Tea gets barely a mention in the work of William Blake. Even though the poet’s life stretched across the period 1757-1827 when tea drinking becomes ubiquitous at all levels of British society, one searches in vain through his corpus for the infusions of the dried leaves that were available in grocers’ stores in every street of the metropolis which he called home. Not that this is at all surprising, of course. So much of Blake’s work is interested in offering accounts of humanity which are cosmological in their scale, aiming to observe and to evidence the vast unchanging cyclical rhythms of human history (both past and future). Though he enjoyed creating exciting, other-worldly names, there is no bohea or hyson in Blake’s universe. The work of eternity doesn’t stop for tea breaks. There are no tea tables in Golgonooza, the great city of the human imagination (though the existence of Blake tea-towels suggests that such an omission presents no obstacle to the twenty-first century commodification of Blake).
Mystical and impenetrable as Blake’s work can often appear, even to one well-acquainted with his prophetic style, it’s nevertheless the case that Blake was fascinated by contemporary affairs, asking his readers to locate passing events within the dynamic human tapestry that he wove. This, he argued elsewhere, lay at heart of the prophetic method. Prophecy lay not in attempting to predict the future, but rather in identifying the patterns that could be observed in the present, as a guide to the continuing unfolding of history. In his startling re-telling of the events of the American War – America: A Prophecy – Blake imagines the British attempts to curtail the rebellious colonies in apocalyptic terms:
And as a plague wind fill’d with insects cuts off man & beast;
And as a sea o’erwhelms a land in the day of an earthquake;
Fury! rage! madness! in a wind swept through America […]
The citizens of New-York close their books & lock their chests;
The mariners of Boston drop their anchors and unlade;
The scribe of Pensylvania casts his pen upon the earth;
The builder of Virginia throws his hammer down in fear.
Then had America been lost, o’erwhelm’d by the Atlantic,
And Earth had lost another portion of the infinite.
Is the unlading of the ships of Boston a reference to the Boston Tea Party, the ‘unlading’ in question being the rebellious ejection of 342 chests of East India Company tea into the salt water of Boston Harbour? Possibly. But the sense of these lines, at this early stage of the poem, is rather of the colonists being intimidated by the British show of force. It’s almost as if the Boston Tea Party had not happened, and the tea had – after all – been calmly offloaded onto Griffins Wharf and sold to its local consumers. But it might also be a reference to the closure of the port of Boston which followed the Tea Party, denying Boston’s mariners their livelihood. It was this, after all, and not the Tea Party (a term that first appeared in print only in 1834), that spurred colonial anger in the direction of revolt.

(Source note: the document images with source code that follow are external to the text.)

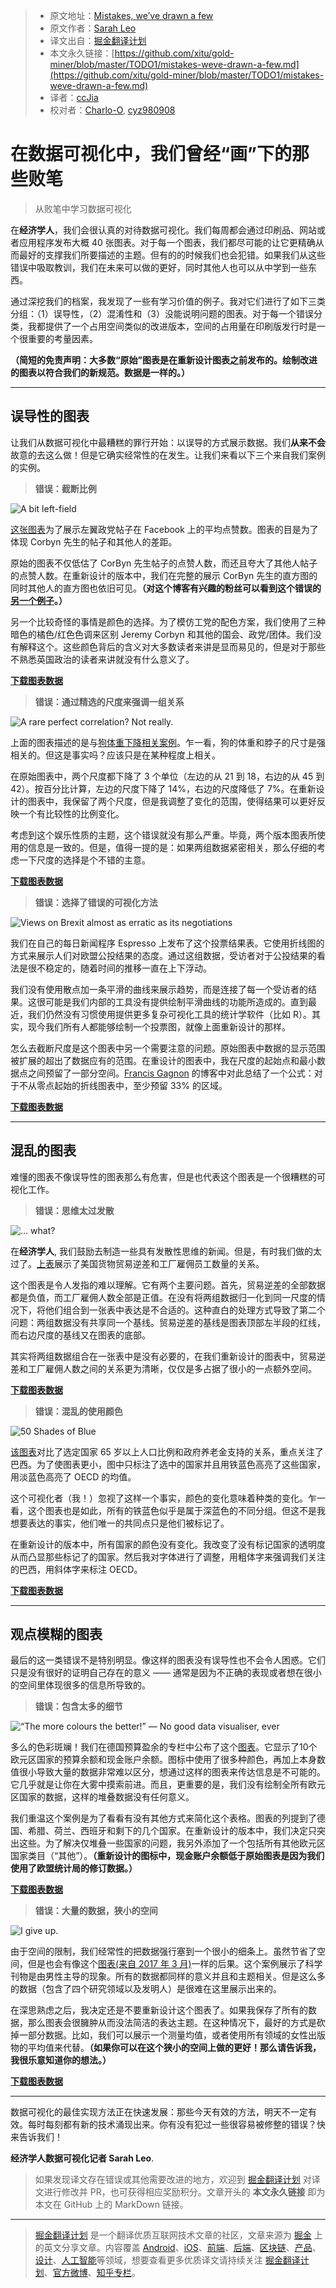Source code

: > * 原文地址：[Mistakes, we’ve drawn a few](https://medium.economist.com/mistakes-weve-drawn-a-few-8cdd8a42d368)
> * 原文作者：[Sarah Leo](https://medium.com/@sarahleo_59097)
> * 译文出自：[掘金翻译计划](https://github.com/xitu/gold-miner)
> * 本文永久链接：[https://github.com/xitu/gold-miner/blob/master/TODO1/mistakes-weve-drawn-a-few.md](https://github.com/xitu/gold-miner/blob/master/TODO1/mistakes-weve-drawn-a-few.md)
> * 译者：[ccJia](https://github.com/ccJia)
> * 校对者：[Charlo-O](https://github.com/Charlo-O), [cyz980908](https://github.com/cyz980908)

# 在数据可视化中，我们曾经“画”下的那些败笔

> 从败笔中学习数据可视化

在**经济学人**，我们会很认真的对待数据可视化。我们每周都会通过印刷品、网站或者应用程序发布大概 40 张图表。对于每一个图表，我们都尽可能的让它更精确从而最好的支撑我们所要描述的主题。但有的的时候我们也会犯错。如果我们从这些错误中吸取教训，我们在未来可以做的更好，同时其他人也可以从中学到一些东西。

通过深挖我们的档案，我发现了一些有学习价值的例子。我对它们进行了如下三类分组：（1）误导性，（2）混淆性和（3）没能说明问题的图表。对于每一个错误分类，我都提供了一个占用空间类似的改进版本，空间的占用量在印刷版发行时是一个很重要的考量因素。

**（简短的免责声明：大多数“原始”图表是在重新设计图表之前发布的。绘制改进的图表以符合我们的新规范。数据是一样的。）**

***

## 误导性的图表

让我们从数据可视化中最糟糕的罪行开始：以误导的方式展示数据。我们**从来不会**故意的去这么做！但是它确实经常性的在发生。让我们来看以下三个来自我们案例的实例。
> **错误：截断比例**

![A bit left-field](https://cdn-images-1.medium.com/max/2560/1*9QE_yL3boSLqopJkSBfL5A.png)

[这张图表](https://www.economist.com/britain/2016/08/13/the-metamorphosis)为了展示左翼政党帖子在 Facebook 上的平均点赞数。图表的目是为了体现 Corbyn 先生的帖子和其他人的差距。

原始的图表不仅低估了 CorByn 先生帖子的点赞人数，而还且夸大了其他人帖子的点赞人数。在重新设计的版本中，我们在完整的展示 CorByn 先生的直方图的同时其他人的直方图也依旧可见。**（对这个博客有兴趣的粉丝可以看到这个错误的[另一个例子](https://medium.economist.com/the-challenges-of-charting-regional-inequality-a9376718348)。）**

另一个比较奇怪的事情是颜色的选择。为了模仿工党的配色方案，我们使用了三种暗色的橘色/红色色调来区别 Jeremy Corbyn 和其他的国会、政党/团体。我们没有解释这个。这些颜色背后的含义对大多数读者来讲是显而易见的，但是对于那些不熟悉英国政治的读者来讲就没有什么意义了。

[**下载图表数据**](http://infographics.economist.com/databank/Economist_corbyn.csv)

> **错误：通过精选的尺度来强调一组关系**

![**A rare perfect correlation? Not really.**](https://cdn-images-1.medium.com/max/2560/1*H21mduPmvzot3oaMThNfFQ.png)

上面的图表描述的是与[狗体重下降相关案例](https://www.economist.com/britain/2016/08/13/subwoofers)。乍一看，狗的体重和脖子的尺寸是强相关的。但这是事实吗？应该只是在某种程度上相关。

在原始图表中，两个尺度都下降了 3 个单位（左边的从 21 到 18，右边的从 45 到 42）。按百分比计算，左边的尺度下降了 14%，右边的尺度降低了 7%。在重新设计的图表中，我保留了两个尺度，但是我调整了变化的范围，使得结果可以更好反映一个有比较性的比例变化。

考虑到这个娱乐性质的主题，这个错误就没有那么严重。毕竟，两个版本图表所使用的信息是一致的。但是，值得一提的是：如果两组数据紧密相关，那么仔细的考虑一下尺度的选择是个不错的主意。

[**下载图表数据**](http://infographics.economist.com/databank/Economist_dogs.csv)

> **错误：选择了错误的可视化方法**

![**Views on Brexit almost as erratic as its negotiations**](https://cdn-images-1.medium.com/max/2560/1*9GzHVtm4y_LeVmFCjqV3Ww.png)

我们在自己的每日新闻程序 Espresso 上发布了这个投票结果表。它使用折线图的方式来展示人们对欧盟公投结果的态度。通过这组数据，受访者对于公投结果的看法是很不稳定的，随着时间的推移一直在上下浮动。

我们没有使用散点加一条平滑的曲线来展示趋势，而是连接了每一个受访者的结果。这很可能是我们内部的工具没有提供绘制平滑曲线的功能所造成的。直到最近，我们仍然没有习惯使用提供更多复杂可视化工具的统计学软件（比如 R）。其实，现今我们所有人都能够绘制一个投票图，就像上面重新设计的那样。

怎么去截断尺度是这个图表中另一个需要注意的问题。原始图表中数据的显示范围被扩展的超出了数据应有的范围。在重设计的图表中，我在尺度的起始点和最小数据点之间预留了一部分空间。[Francis Gagnon](https://www.chezvoila.com/blog/yaxis) 的博客中对此总结了一个公式：对于不从零点起始的折线图表中，至少预留 33% 的区域。

[**下载图表数据**](http://infographics.economist.com/databank/Economist_brexit.csv)

***

## 混乱的图表

难懂的图表不像误导性的图表那么有危害，但是也代表这个图表是一个很糟糕的可视化工作。
> **错误：思维太过发散**

![… what?](https://cdn-images-1.medium.com/max/2560/1*Ilu1H37M1soUh1GHhDa_IA.png)

在**经济学人**, 我们鼓励去制造一些具有发散性思维的新闻。但是，有时我们做的太过了。[上表](https://www.economist.com/briefing/2017/01/21/peter-navarro-is-about-to-become-one-of-the-worlds-most-powerful-economists)展示了美国货物贸易逆差和工厂雇佣员工数量的关系。

这个图表是令人发指的难以理解。它有两个主要问题。首先，贸易逆差的全部数据都是负值，而工厂雇佣人数全部是正值。在没有将两组数据归一化到同一尺度的情况下，将他们组合到一张表中表达是不合适的。这种直白的处理方式导致了第二个问题：两组数据没有共享同一个基线。贸易逆差的基线是图表顶部左半段的红线，而右边尺度的基线又在图表的底部。

其实将两组数据组合在一张表中是没有必要的，在我们重新设计的图表中，贸易逆差和工厂雇佣人数之间的关系更为清晰，仅仅是多占据了很小的一点额外空间。

[**下载图表数据**](http://infographics.economist.com/databank/Economist_us-trade-manufacturing.csv)

> **错误：混乱的使用颜色**

![50 Shades of Blue](https://cdn-images-1.medium.com/max/2560/1*4RND--Bo31DVfiziaa-HBA.png)

[该图表](https://www.economist.com/the-americas/2017/02/25/reducing-brazils-pension-burden)对比了选定国家 65 岁以上人口比例和政府养老金支持的关系，重点关注了巴西。为了使图表更小，图中只标注了选中的国家并且用铁蓝色高亮了这些国家，用淡蓝色高亮了 OECD 的均值。

这个可视化者（我！）忽视了这样一个事实，颜色的变化意味着种类的变化。乍一看，这个图表也是如此，所有的铁蓝色似乎是属于深蓝色的不同分组。但这不是我想要表达的事实，他们唯一的共同点只是他们被标记了。

在重新设计的版本中，所有国家的颜色没有变化。我改变了没有标记国家的透明度从而凸显那些标记了的国家。然后我对字体进行了调整，用粗体字来强调我们关注的巴西，用斜体字来标注 OECD。

[**下载图表数据**](http://infographics.economist.com/databank/Economist_pensions.csv)

***

## 观点模糊的图表

最后的这一类错误不是特别明显。像这样的图表没有误导性也不会令人困惑。它们只是没有很好的证明自己存在的意义 —— 通常是因为不正确的表现或者想在很小的空间里体现很多的信息所导致的。
> **错误：包含太多的细节**

![**“The more colours the better!” — No good data visualiser, ever**](https://cdn-images-1.medium.com/max/2560/1*GB8vGeGzMeueEbkpGTTZVQ.png)

多么的色彩斑斓！我们在德国预算盈余的专栏中公布了这个[图表](https://www.economist.com/finance-and-economics/2016/09/03/more-spend-less-thrift)。它显示了10个欧元区国家的预算余额和现金账户余额。图标中使用了很多种颜色，再加上本身数值很小导致大量的数据非常难以区分，想通过这样的图表来传达信息是不可能的。它几乎就是让你在大雾中摸索前进。而且，更重要的是，我们没有绘制全所有欧元区国家的数据，这样的堆叠数据没有任何意义。

 我们重温这个案例是为了看看有没有其他方式来简化这个表格。图表的列提到了德国、希腊、荷兰、西班牙和剩下的几个国家。在重新设计的版本中，我们决定只突出这些。为了解决仅堆叠一些国家的问题，我另外添加了一个包括所有其他欧元区国家类目（“其他”）。**（重新设计的图标中，现金账户余额低于原始图表是因为我们使用了欧盟统计局的修订数据。）**

[**下载图表数据**](http://infographics.economist.com/databank/Economist_eu-balance.csv)

> **错误：大量的数据，狭小的空间**

![**I give up.**](https://cdn-images-1.medium.com/max/2560/1*7GJIxnYsyFSGgQV537Ittg.png)

由于空间的限制，我们经常性的把数据强行塞到一个很小的细条上。虽然节省了空间，但是也会有像这个[图表(来自 2017 年 3 月)](https://www.economist.com/science-and-technology/2017/03/11/science-remains-male-dominated)一样的后果。这个案例展示了科学刊物是由男性主导的现象。所有的数据都同样的意义并且和主题相关。但是这么多的数据（包含了四个研究领域以及发明人）是很难在这里展示出来的。

在深思熟虑之后，我决定还是不要重新设计这个图表了。如果我保存了所有的数据，那么图表会很臃肿从而没法简洁的表达主题。在这种情况下，最好的方式是砍掉一部分数据。比如，我们可以展示一个测量均值，或者使用所有领域的女性出版物的平均值来代替。**（如果你可以在这个狭小的空间上做的更好！那么请告诉我，我很乐意知道你的想法。）**

[**下载图表数据**](http://infographics.economist.com/databank/Economist_women-research.csv)

***

数据可视化的最佳实现方法正在快速发展：那些今天有效的方法，明天不一定有效。每时每刻都有新的技术涌现出来。你有没有犯过一些很容易被修整的错误？快来告诉我们！

**经济学人数据可视化记者 Sarah Leo**.

> 如果发现译文存在错误或其他需要改进的地方，欢迎到 [掘金翻译计划](https://github.com/xitu/gold-miner) 对译文进行修改并 PR，也可获得相应奖励积分。文章开头的 **本文永久链接** 即为本文在 GitHub 上的 MarkDown 链接。

---

> [掘金翻译计划](https://github.com/xitu/gold-miner) 是一个翻译优质互联网技术文章的社区，文章来源为 [掘金](https://juejin.im) 上的英文分享文章。内容覆盖 [Android](https://github.com/xitu/gold-miner#android)、[iOS](https://github.com/xitu/gold-miner#ios)、[前端](https://github.com/xitu/gold-miner#前端)、[后端](https://github.com/xitu/gold-miner#后端)、[区块链](https://github.com/xitu/gold-miner#区块链)、[产品](https://github.com/xitu/gold-miner#产品)、[设计](https://github.com/xitu/gold-miner#设计)、[人工智能](https://github.com/xitu/gold-miner#人工智能)等领域，想要查看更多优质译文请持续关注 [掘金翻译计划](https://github.com/xitu/gold-miner)、[官方微博](http://weibo.com/juejinfanyi)、[知乎专栏](https://zhuanlan.zhihu.com/juejinfanyi)。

There is only one direct reference to tea in the work of William Blake. It doesn’t appear in the universal dramas of the illuminated books. Nor is it to be found in the lyric poems directed more straightforwardly to the social and cultural realities of life in London around the turn of the nineteenth century. Rather, it occurs in a chatty letter that Blake wrote to his brother, James, on 30 January 1803, during the brief period of his life when he lived not in London, but rather on the Sussex coast at Felpham. He and his wife had rented a cottage there at the invitation of the writer William Hayley. But although this coastal sojourn had begun in good spirits, Blake had soon come to detest his benefactor and the way in which – in his view – Hayley was trying to direct Blake’s artistic development.
Blake tells his brother of ‘a determination which we have lately made, namely to leave this place’, due to the unpleasantness occasioned by the ‘pecuniary connexions between H[ayley] and myself’. But Blake is keen to reassure James of his ongoing hopes for profitable commissions as an engraver. ‘I now have it in my power to commence publication with many very formidable works, which I have finishd’ he claims. He anticipates a near future in which valuable work ‘would make me independent’. We might guess that James was not at all convinced by this bravado. Much more comforting, however, is the rare authentic glimpse of domestic happiness which follows:
But I again say as I said before, we are very happy sitting at tea by a wood fire in our Cottage, the wind singing above our roof & the sea roaring at a distance.
Matters of pecuniary distress would worsen for Blake over the next 24 years. Though he returned to London, he never achieved the independence that he craved. But from the occasional hints we discern of Blake’s continued marital contentment, we can at least imagine a simple tea service forming the silent, unacknowledged backdrop for Blake’s complex visions of humanity. And perhaps it was this tea, as much as the acid of the engraver, which assisted him in ‘melting apparent surfaces away, and displaying the infinite which was hid’ (The Marriage of Heaven and Hell, plate 14).